Exercise prompt :: Go through the listing below. Copy each line that has the string "state".

Source material ::

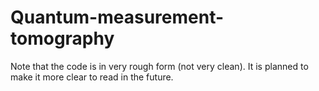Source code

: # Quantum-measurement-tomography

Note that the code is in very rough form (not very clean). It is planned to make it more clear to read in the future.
* * *
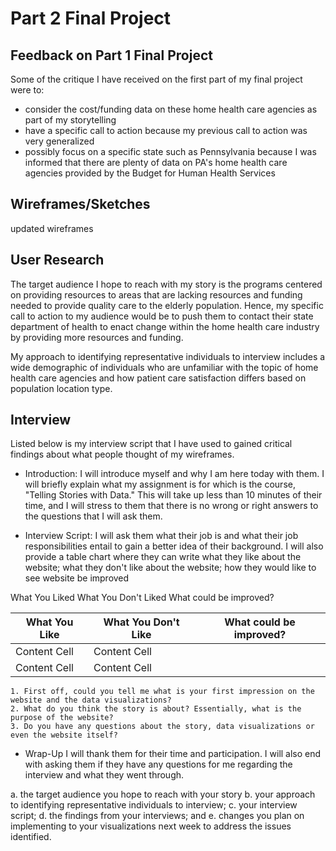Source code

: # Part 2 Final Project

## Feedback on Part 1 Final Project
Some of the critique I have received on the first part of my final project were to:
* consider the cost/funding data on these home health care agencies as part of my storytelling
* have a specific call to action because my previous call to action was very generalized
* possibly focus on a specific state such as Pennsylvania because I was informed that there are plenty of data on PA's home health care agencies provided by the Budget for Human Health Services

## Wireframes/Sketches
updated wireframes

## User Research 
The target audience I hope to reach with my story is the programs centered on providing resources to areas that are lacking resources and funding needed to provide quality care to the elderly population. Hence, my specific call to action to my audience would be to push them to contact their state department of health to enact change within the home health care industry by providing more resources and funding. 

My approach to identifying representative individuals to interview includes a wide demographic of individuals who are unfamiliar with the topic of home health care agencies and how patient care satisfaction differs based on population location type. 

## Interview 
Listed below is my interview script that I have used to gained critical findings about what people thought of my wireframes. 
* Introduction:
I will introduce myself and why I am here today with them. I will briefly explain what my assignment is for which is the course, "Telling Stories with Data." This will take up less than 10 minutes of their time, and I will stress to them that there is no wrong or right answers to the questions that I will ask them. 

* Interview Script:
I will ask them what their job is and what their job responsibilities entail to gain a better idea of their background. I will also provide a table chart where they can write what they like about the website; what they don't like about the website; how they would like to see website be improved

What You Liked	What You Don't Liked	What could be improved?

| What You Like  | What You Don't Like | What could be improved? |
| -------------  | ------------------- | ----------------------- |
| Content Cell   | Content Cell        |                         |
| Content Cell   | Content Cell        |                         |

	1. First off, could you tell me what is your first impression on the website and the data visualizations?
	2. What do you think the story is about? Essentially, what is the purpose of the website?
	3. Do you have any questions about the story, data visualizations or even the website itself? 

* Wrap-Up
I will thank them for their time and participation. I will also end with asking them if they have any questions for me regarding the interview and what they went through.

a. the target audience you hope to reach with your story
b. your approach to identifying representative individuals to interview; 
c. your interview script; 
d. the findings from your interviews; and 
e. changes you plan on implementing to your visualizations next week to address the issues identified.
...
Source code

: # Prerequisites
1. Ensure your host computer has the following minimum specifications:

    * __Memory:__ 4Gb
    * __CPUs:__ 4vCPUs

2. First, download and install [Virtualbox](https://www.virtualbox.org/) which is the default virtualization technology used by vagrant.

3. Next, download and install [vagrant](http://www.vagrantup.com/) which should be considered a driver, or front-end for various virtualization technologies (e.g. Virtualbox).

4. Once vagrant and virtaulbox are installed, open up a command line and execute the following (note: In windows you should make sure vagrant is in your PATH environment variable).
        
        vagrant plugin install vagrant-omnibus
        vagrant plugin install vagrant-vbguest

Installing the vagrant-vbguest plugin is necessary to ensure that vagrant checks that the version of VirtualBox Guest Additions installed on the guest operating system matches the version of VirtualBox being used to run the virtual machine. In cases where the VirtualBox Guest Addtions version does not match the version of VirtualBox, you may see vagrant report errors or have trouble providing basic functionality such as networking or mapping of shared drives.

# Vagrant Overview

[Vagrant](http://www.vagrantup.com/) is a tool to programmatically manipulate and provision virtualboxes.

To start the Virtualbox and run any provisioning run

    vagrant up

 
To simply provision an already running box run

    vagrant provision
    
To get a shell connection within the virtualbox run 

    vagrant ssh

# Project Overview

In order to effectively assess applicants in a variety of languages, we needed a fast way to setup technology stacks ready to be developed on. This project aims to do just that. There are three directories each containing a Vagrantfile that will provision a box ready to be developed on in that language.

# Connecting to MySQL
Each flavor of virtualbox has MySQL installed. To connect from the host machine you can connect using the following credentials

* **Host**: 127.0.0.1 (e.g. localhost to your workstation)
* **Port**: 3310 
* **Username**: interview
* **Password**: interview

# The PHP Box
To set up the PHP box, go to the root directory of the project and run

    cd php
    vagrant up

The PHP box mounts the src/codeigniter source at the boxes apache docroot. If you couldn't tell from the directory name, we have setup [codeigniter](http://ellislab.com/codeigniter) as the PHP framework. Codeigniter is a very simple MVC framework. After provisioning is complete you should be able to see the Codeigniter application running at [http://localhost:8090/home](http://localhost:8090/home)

Answer to the exercise ::
* possibly focus on a specific state such as Pennsylvania because I was informed that there are plenty of data on PA's home health care agencies provided by the Budget for Human Health Services
The target audience I hope to reach with my story is the programs centered on providing resources to areas that are lacking resources and funding needed to provide quality care to the elderly population. Hence, my specific call to action to my audience would be to push them to contact their state department of health to enact change within the home health care industry by providing more resources and funding. 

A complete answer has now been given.